Впоследствии, когда я после смерти А.И.Герцена и знакомства с ним в Париже (в зиму 1868–1870 года) стал сходиться с Кавелиным, я находил между ними обоими сходство — не по чертам лица, а по всему облику, фигуре, манерам, а главное, голосу и языку истых москвичей и одной и той же почти эпохи. Кавелин рано сблизился с Герценом, и тот стал его большой симпатией до их разрыва, случившегося на почве политических взглядов и уже в шестидесятых годах: после того момента, когда я попал в аудиторию к строгому экзаменатору.
После бойкого претендента на кандидатскую отметку, собиравшегося в уланские юнкера, подошел я к столу и взял билет: «О личных отношениях супругов между собою» по Х тому.
Я сказал то, что вспомнил из записок, которые мы подзубривали с Неофитом Калининым.
Кавелин заметил мне — строгонько в тоне, что есть и другие виды супружеских отношений. Я ответил ему, что в записках, составленных по его лекциям, стоят только эти.
Ему такой ответ не понравился, и он заставил меня взять еще билет.
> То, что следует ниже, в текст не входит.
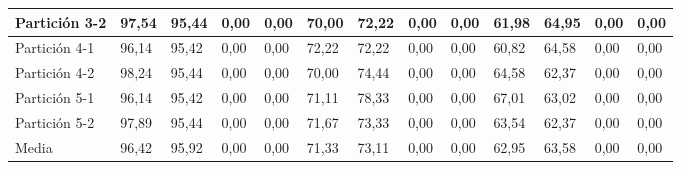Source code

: \documentclass[10pt,a4paper]{article}
\begin{document}
\begin{table}[H]
{\begin{tabular}{l|l|l|l|l|l|l|l|l|l|l|l|l|}
\multicolumn{1}{|l|}{Partición 3-2} & 97,54        & 95,44         & 0,00    & 0,00 & 70,00        & 72,22         & 0,00    & 0,00 & 61,98        & 64,95         & 0,00    & 0,00 \\ \hline
\multicolumn{1}{|l|}{Partición 4-1} & 96,14        & 95,42         & 0,00    & 0,00 & 72,22        & 72,22         & 0,00    & 0,00 & 60,82        & 64,58         & 0,00    & 0,00 \\ \hline
\multicolumn{1}{|l|}{Partición 4-2} & 98,24        & 95,44         & 0,00    & 0,00 & 70,00        & 74,44         & 0,00    & 0,00 & 64,58        & 62,37         & 0,00    & 0,00 \\ \hline
\multicolumn{1}{|l|}{Partición 5-1} & 96,14        & 95,42         & 0,00    & 0,00 & 71,11        & 78,33         & 0,00    & 0,00 & 67,01        & 63,02         & 0,00    & 0,00 \\ \hline
\multicolumn{1}{|l|}{Partición 5-2} & 97,89        & 95,44         & 0,00    & 0,00 & 71,67        & 73,33         & 0,00    & 0,00 & 63,54        & 62,37         & 0,00    & 0,00 \\ \hline
\multicolumn{1}{|l|}{Media}         & 96,42        & 95,92         & 0,00    & 0,00 & 71,33        & 73,11         & 0,00    & 0,00 & 62,95        & 63,58         & 0,00    & 0,00 \\ \hline
\end{tabular}}
\end{table}
\end{document}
Это было: «О поколенном и поголовном наследстве».
Тут он стал уже донимать меня, ловя на неточности формулировки разных определений, и кончил такой фразой:
— Господин Боборыкин, вы пишете очень милые вещи, но я больше тройки поставить вам не могу.
— Я и не требую, господин профессор, — сказал я, несколько взволнованный таким оборотом фразы. — Но позвольте вам заметить, что мое писательство не имеет никакого отношения к этому экзамену.
Он изменился в лице, но больше ничего не сказал.
Я вышел в коридор, а через несколько минут выкатил из аудитории студент — из дерптских буршей, высланный оттуда за дуэль, подбежал ко мне и, бледный, кинул мне:
— Задница! Что ты наделал?!
Он обвинил кругом меня в своем жестоком провале у Кавелина, которого я рассердил своим ответом, и он поставил ему единицу.
Предстояло идти ко второму «пугалу» тогдашних юристов и администраторов, к В.Д.Спасовичу.
Кто бы сказал мне тогда, что с этим профессором, которого на экзаменах боялись как огня, мы будем так долго водить приятельство как члены шекспировского кружка, и что он в 1900 году будет произносить на моем 40-летнем юбилее одну из приветственных речей?
Спасович тогда заболел к началу наших испытаний и явился позднее. Дело было вечером. С подвязанной щекой от сильнейшего флюса, хмурый и взъерошенный, он сидел один, без ассистента, за столом, кажется, в той самой аудитории, где он зимой был председателем студенческого суда присяжных.
Большая аудитория — в полутьме, с двумя свечами на столе. У дверей в коридоре — студенты, «идущие на пропятие», скучились и, совершенно как чиновники в «Ревизоре», смертельно боятся проникнуть в то логовище, где их пожрет жестокий экзаменатор.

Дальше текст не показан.